Q: How often do you write?
A: When I don’t want to, when I need to, as often as possible, every damn day, after a much-needed break, in my head constantly.
Q: How do you get the motivation to turn off the damn Netflix and work?
A: You say “my career is more important than the next episode of Keeping Up With The Kardashians,” but this is only after many episodes of The Kardashians. Usually when you can no longer physically keep up with them any longer, you begin to write. Also: when you’re out for blood.
Q: Do you have an agent?
A: I do, her name is Alyssa and she is lovely. I got her after I wrote the first proposal for my book, through my tv agent (rights for The Frenemy, I’m not an actress) who works at the same company (Paradigm) as she does. I recommend getting an agent before you shop your book, as you do give her a cut but she gets you better deals and spots bullshit a mile away and can actually understand the 50 page contract you receive (and gives you wine).
Q: How do you deal with creative blocks?
A: I think of something totally unrelated to what I want to write and write that instead. Gets the juices flowing, although so does a good glass of whiskey.
Q: Do you have fear or failure/success?
A: I have a consistent fear of letting myself and the people who read The Frenemy down. It is second only to my fear of taking opportunities I have given to me for granted.

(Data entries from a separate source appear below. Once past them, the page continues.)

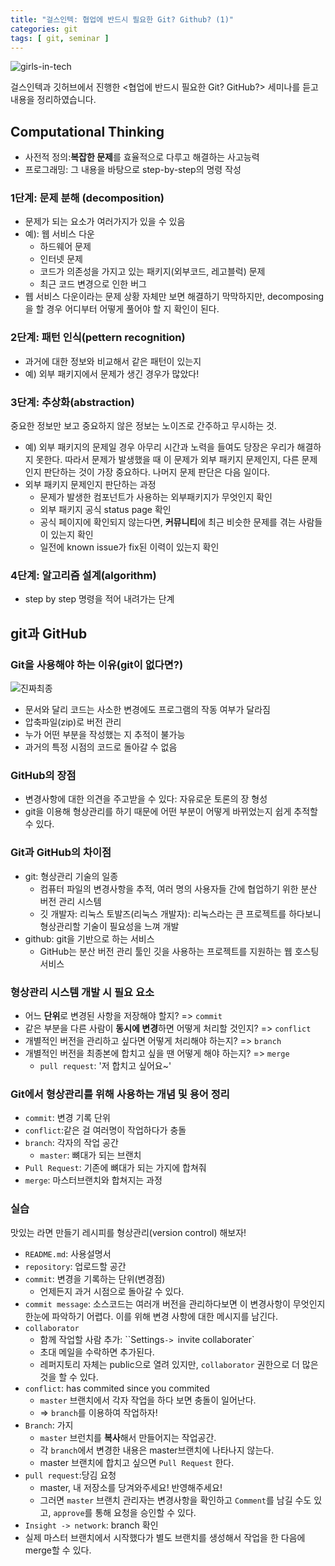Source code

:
 ```yaml
---
title: "걸스인텍: 협업에 반드시 필요한 Git? Github? (1)"
categories: git
tags: [ git, seminar ]
---
```


![girls-in-tech](https://scontent-ssn1-1.xx.fbcdn.net/v/t1.0-9/117404539_2751357635101221_1385803360028054243_n.jpg?_nc_cat=106&_nc_sid=110474&_nc_eui2=AeGWnR5R-9CCdtOsY78D2JM7YYRYFmQi-e5hhFgWZCL57r-JVW1kPsIZYe5p1Bib86rGLq972TEar4UJBLYeR1Bp&_nc_ohc=eJ1QTMTEw2oAX_geJDx&_nc_ht=scontent-ssn1-1.xx&oh=3dc27ed256719945875cd135f3022f13&oe=5F6B056C)

걸스인텍과 깃허브에서 진행한 <협업에 반드시 필요한 Git? GitHub?> 세미나를 듣고 내용을 정리하였습니다.



## Computational Thinking

- 사전적 정의:**복잡한 문제**를 효율적으로 다루고 해결하는 사고능력
- 프로그래밍: 그 내용을 바탕으로 step-by-step의 명령  작성

### 1단계: 문제 분해 (decomposition)

- 문제가 되는 요소가 여러가지가 있을 수 있음
- 예): 웹 서비스 다운
  - 하드웨어 문제
  - 인터넷 문제
  - 코드가 의존성을 가지고 있는 패키지(외부코드, 레고블럭) 문제
  - 최근 코드 변경으로 인한 버그
- 웹 서비스 다운이라는 문제 상황 자체만 보면 해결하기 막막하지만, decomposing을 할 경우 어디부터 어떻게 풀어야 할 지 확인이 된다.



### 2단계: 패턴 인식(pettern recognition)

- 과거에 대한 정보와 비교해서 같은 패턴이 있는지
- 예) 외부 패키지에서 문제가 생긴 경우가 많았다!



### 3단계: 추상화(abstraction)

중요한 정보만 보고 중요하지 않은 정보는 노이즈로 간주하고 무시하는 것.

- 예) 외부 패키지의 문제일 경우 아무리 시간과 노력을 들여도 당장은 우리가 해결하지 못한다. 따라서 문제가 발생했을 때 이 문제가 외부 패키지 문제인지, 다른 문제인지 판단하는 것이 가장 중요하다. 나머지 문제 판단은 다음 일이다.
- 외부 패키지 문제인지 판단하는 과정
  - 문제가 발생한 컴포넌트가 사용하는 외부패키지가 무엇인지 확인
  - 외부 패키지 공식 status page 확인 
  - 공식 페이지에 확인되지 않는다면, **커뮤니티**에 최근 비슷한 문제를 겪는 사람들이 있는지 확인
  - 일전에 known issue가 fix된 이력이 있는지 확인

### 4단계: 알고리즘 설계(algorithm)

- step by step 명령을 적어 내려가는 단계



## git과 GitHub

### Git을 사용해야 하는 이유(git이 없다면?)

![진짜최종](https://pbs.twimg.com/media/DwccqYpU0AAFpLk.jpg:large)

- 문서와 달리 코드는 사소한 변경에도 프로그램의 작동 여부가 달라짐
- 압축파일(zip)로 버전 관리
- 누가 어떤 부분을 작성했는 지 추적이 불가능
- 과거의 특정 시점의 코드로 돌아갈 수 없음



### GitHub의 장점

- 변경사항에 대한 의견을 주고받을 수 있다: 자유로운 토론의 장 형성
- git을 이용해 형상관리를 하기 때문에 어떤 부분이 어떻게 바뀌었는지 쉽게 추적할 수 있다.

### Git과 GitHub의 차이점

- git: 형상관리 기술의 일종
  - 컴퓨터 파일의 변경사항을 추적, 여러 명의 사용자들 간에 협업하기 위한 분산 버전 관리 시스템
  - 깃 개발자: 리눅스 토발즈(리눅스 개발자): 리눅스라는 큰 프로젝트를 하다보니 형상관리할 기술이 필요성을 느껴 개발
- github: git을 기반으로 하는 서비스
  - GitHub는 분산 버전 관리 툴인 깃을 사용하는 프로젝트를 지원하는 웹 호스팅 서비스



### 형상관리 시스템 개발 시 필요 요소

- 어느 **단위**로 변경된 사항을 저장해야 할지? => `commit`
- 같은 부분을 다른 사람이 **동시에 변경**하면 어떻게 처리할 것인지? => `conflict`
- 개별적인 버전을 관리하고 싶다면 어떻게 처리해야 하는지? => `branch`
- 개별적인 버전을 최종본에 합치고 싶을 땐 어떻게 해야 하는지? => `merge`
  - `pull request`: '저 합치고 싶어요~'



### Git에서 형상관리를 위해 사용하는 개념 및 용어 정리

- `commit`: 변경 기록 단위
- `conflict`:같은 걸 여러명이 작업하다가 충돌
- `branch`: 각자의 작업 공간 
  - `master`: 뼈대가 되는 브랜치
- `Pull Request`: 기존에 뼈대가 되는 가지에  합쳐줘
- `merge`: 마스터브랜치와 합쳐지는 과정



### 실습

맛있는 라면 만들기 레시피를 형상관리(version control) 해보자!
- `README.md`: 사용설명서
- `repository`: 업로드할 공간
- `commit`: 변경을 기록하는 단위(변경점)
  - 언제든지 과거 시점으로 돌아갈 수 있다.
- `commit message`: 소스코드는 여러개 버전을 관리하다보면 이 변경사항이 무엇인지 한눈에 파악하기 어렵다. 이를 위해 변경 사항에 대한 메시지를 남긴다.
- `collaborator`
  - 함께 작업할 사람 추가: ``Settings`-> `invite collaborater`
  - 초대 메일을 수락하면 추가된다.
  - 레퍼지토리 자체는 public으로 열려 있지만, `collaborator` 권한으로 더 많은 것을 할 수 있다.
- `conflict`: has commited since you commited
  - `master` 브랜치에서 각자 작업을 하다 보면 충돌이 일어난다.
  - => `branch`를 이용하여 작업하자!
- `Branch`: 가지
  - `master` 브런치를 **복사**해서 만들어지는 작업공간. 
  - 각 `branch`에서 변경한 내용은 master브랜치에 나타나지 않는다.
  - master 브랜치에 합치고 싶으면 `Pull Request` 한다.
- `pull request`:당김 요청
  - master, 내 저장소를 당겨와주세요! 반영해주세요!
  - 그러면 `master` 브랜치 관리자는 변경사항을 확인하고 `Comment`를 남길 수도 있고, `approve`를 통해 요청을 승인할 수 있다.
- `Insight -> network`: branch 확인
- 실제 마스터 브랜치에서 시작했다가 별도 브랜치를 생성해서 작업을 한 다음에 merge할 수 있다.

Q: How do you get published?
A: A sturdy mix of the belief that you are talented enough to get published, the drive to do it, the skin to take criticism, the iron will to edit it AGAIN, and the persistence to follow it all through. Put on the stove and let bubble for weeks, months, years.
Q: Is it exhausting and expensive and time-consuming? Is it worth it?
A: Yes, exhausting. Expensive in the way that you have to learn to budget the money you have like a motherfucker, you have to deal with not making that much money, and you have to pay taxes in April for any money you make up the wazoo. And if I said seeing my book in a bookstore wasn’t one of the best moments of my life, I’d be a damned liar. 10/10 worth it.
Q: How’d you decide to become a writer?
A: I told myself I was one, and then I decided to prove it.